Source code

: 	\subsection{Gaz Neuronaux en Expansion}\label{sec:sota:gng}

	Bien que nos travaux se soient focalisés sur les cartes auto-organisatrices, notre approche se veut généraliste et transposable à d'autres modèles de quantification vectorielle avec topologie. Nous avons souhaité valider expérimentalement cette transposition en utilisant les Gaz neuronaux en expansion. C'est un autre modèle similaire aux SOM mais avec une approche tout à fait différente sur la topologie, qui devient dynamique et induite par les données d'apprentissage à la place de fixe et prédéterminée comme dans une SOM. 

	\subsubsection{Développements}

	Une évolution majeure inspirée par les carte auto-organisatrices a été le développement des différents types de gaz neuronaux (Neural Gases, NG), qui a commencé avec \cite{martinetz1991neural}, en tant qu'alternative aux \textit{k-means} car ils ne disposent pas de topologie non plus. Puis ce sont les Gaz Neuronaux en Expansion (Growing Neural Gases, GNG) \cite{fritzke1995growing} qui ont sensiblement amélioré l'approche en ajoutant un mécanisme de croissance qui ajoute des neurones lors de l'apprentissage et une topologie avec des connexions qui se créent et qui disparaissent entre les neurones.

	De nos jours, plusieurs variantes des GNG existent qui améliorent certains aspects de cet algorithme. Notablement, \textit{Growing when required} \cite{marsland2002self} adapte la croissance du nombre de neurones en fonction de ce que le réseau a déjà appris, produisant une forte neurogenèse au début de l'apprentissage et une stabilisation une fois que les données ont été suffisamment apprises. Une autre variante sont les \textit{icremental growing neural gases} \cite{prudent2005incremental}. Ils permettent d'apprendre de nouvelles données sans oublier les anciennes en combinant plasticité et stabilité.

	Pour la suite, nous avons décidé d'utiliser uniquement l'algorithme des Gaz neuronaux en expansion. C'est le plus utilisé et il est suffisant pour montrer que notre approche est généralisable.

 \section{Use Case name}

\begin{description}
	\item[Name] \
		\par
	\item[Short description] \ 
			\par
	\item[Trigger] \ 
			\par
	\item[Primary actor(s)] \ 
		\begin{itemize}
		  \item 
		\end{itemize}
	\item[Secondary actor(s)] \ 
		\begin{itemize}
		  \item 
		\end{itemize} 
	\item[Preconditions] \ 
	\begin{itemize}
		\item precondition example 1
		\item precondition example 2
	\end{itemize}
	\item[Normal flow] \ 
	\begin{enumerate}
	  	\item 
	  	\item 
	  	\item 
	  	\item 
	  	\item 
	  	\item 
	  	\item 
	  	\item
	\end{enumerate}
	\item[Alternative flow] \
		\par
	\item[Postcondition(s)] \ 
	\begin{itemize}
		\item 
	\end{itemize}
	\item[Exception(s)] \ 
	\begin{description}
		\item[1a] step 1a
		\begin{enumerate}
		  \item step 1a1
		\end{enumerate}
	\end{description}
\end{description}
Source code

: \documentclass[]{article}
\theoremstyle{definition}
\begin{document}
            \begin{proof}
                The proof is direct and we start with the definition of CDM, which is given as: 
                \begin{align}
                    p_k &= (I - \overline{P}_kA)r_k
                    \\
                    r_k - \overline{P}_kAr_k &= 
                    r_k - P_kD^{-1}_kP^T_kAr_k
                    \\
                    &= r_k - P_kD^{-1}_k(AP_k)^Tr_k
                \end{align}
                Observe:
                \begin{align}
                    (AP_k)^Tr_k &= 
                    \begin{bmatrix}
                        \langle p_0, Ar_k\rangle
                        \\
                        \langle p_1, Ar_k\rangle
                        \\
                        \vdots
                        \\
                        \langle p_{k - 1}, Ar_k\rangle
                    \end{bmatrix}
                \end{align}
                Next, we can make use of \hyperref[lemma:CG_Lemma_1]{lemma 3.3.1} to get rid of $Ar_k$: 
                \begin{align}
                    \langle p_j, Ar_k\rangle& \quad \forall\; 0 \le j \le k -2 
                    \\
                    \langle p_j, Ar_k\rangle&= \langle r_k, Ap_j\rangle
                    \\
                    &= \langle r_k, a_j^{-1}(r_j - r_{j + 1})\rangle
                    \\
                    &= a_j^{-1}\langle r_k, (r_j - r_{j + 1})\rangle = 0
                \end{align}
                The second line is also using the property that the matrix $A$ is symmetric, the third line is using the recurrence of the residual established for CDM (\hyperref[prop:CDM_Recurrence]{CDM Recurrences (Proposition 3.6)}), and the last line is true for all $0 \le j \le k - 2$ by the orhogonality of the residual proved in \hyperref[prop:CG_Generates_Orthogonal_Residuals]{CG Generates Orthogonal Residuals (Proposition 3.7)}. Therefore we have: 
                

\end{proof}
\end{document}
---
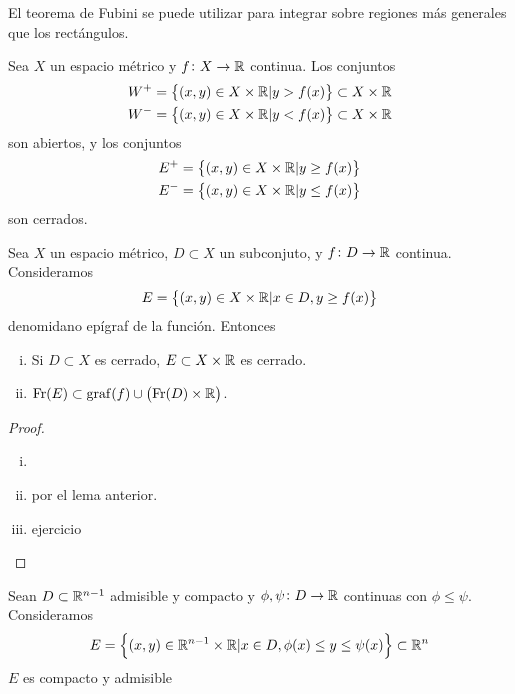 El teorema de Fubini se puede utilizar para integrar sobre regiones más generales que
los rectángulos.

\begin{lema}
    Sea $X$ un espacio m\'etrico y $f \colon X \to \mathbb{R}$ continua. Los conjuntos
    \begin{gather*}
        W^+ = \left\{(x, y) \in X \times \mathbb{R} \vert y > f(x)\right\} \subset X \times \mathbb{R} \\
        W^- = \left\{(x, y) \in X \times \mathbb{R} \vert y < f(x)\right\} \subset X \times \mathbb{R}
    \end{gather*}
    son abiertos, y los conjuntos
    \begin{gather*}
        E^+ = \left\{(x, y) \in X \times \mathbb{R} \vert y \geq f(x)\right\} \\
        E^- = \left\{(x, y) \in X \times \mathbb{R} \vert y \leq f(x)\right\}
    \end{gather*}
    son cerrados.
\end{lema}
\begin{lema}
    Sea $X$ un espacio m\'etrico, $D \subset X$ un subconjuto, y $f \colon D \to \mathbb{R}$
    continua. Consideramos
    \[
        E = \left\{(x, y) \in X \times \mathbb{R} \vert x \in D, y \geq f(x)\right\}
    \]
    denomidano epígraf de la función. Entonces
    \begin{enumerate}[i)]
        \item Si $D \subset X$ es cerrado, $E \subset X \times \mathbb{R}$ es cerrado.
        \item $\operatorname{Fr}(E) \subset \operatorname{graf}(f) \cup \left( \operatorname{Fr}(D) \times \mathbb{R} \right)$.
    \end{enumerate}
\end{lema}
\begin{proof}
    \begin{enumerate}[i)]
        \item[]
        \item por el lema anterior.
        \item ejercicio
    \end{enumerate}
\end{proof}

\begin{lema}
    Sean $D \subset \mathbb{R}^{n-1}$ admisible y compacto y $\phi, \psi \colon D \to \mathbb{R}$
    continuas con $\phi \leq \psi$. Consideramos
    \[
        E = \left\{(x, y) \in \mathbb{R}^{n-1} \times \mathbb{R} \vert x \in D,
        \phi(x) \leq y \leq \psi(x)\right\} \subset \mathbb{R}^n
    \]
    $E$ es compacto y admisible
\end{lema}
...
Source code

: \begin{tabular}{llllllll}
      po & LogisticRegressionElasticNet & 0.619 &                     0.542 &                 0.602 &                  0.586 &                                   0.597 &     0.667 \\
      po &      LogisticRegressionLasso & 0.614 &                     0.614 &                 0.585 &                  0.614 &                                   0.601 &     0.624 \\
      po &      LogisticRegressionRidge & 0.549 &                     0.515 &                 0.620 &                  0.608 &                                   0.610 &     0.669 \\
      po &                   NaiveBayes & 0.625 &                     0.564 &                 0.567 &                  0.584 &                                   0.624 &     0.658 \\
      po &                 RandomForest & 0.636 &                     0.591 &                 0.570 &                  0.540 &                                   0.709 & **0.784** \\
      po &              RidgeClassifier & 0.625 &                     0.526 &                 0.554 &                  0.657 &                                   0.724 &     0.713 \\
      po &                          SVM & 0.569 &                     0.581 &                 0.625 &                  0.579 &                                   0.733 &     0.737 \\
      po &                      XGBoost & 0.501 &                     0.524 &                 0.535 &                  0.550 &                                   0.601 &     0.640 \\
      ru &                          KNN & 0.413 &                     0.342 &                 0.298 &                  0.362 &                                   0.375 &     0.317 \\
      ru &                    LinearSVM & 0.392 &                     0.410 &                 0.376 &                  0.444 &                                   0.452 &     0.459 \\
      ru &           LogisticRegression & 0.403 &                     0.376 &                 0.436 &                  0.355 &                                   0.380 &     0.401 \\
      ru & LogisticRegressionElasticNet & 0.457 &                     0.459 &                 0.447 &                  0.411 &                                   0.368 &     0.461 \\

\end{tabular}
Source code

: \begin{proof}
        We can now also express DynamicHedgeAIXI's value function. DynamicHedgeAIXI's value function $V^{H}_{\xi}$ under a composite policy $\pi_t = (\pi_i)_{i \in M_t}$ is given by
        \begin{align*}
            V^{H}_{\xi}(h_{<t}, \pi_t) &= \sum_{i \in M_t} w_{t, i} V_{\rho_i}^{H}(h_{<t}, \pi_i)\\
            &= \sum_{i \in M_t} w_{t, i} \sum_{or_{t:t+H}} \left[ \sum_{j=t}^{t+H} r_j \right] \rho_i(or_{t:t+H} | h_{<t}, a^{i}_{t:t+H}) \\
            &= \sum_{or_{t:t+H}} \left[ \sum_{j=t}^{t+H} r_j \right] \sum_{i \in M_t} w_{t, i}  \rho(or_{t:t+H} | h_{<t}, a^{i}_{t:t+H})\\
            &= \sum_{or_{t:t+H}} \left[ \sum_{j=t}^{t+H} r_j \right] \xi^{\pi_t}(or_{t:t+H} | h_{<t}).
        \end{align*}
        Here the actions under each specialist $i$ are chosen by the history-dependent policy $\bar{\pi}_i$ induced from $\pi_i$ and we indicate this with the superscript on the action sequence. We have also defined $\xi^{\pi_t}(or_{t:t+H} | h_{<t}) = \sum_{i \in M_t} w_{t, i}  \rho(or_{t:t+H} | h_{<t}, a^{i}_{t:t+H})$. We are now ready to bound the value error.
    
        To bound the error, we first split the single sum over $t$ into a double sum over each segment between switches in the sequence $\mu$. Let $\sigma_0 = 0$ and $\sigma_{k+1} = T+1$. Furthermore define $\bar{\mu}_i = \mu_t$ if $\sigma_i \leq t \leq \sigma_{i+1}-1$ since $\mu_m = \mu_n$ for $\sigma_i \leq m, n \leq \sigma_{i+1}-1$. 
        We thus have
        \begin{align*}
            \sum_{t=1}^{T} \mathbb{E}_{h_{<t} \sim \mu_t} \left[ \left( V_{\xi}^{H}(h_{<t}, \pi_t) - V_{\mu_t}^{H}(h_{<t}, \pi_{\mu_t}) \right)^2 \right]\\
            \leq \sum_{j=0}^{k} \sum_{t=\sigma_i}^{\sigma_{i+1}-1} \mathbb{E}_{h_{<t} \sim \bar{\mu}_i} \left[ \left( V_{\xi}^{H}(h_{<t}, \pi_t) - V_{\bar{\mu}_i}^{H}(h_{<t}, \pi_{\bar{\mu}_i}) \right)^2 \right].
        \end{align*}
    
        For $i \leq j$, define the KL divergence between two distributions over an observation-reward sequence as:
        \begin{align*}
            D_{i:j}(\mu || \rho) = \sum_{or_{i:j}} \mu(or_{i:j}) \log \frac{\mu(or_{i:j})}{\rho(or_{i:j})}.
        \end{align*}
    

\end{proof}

→ Try it
Scan the material above and copy every line that holds the string "LogisticRegressionElasticNet".

→ Written reply
      po & LogisticRegressionElasticNet & 0.619 &                     0.542 &                 0.602 &                  0.586 &                                   0.597 &     0.667 \\
      ru & LogisticRegressionElasticNet & 0.457 &                     0.459 &                 0.447 &                  0.411 &                                   0.368 &     0.461 \\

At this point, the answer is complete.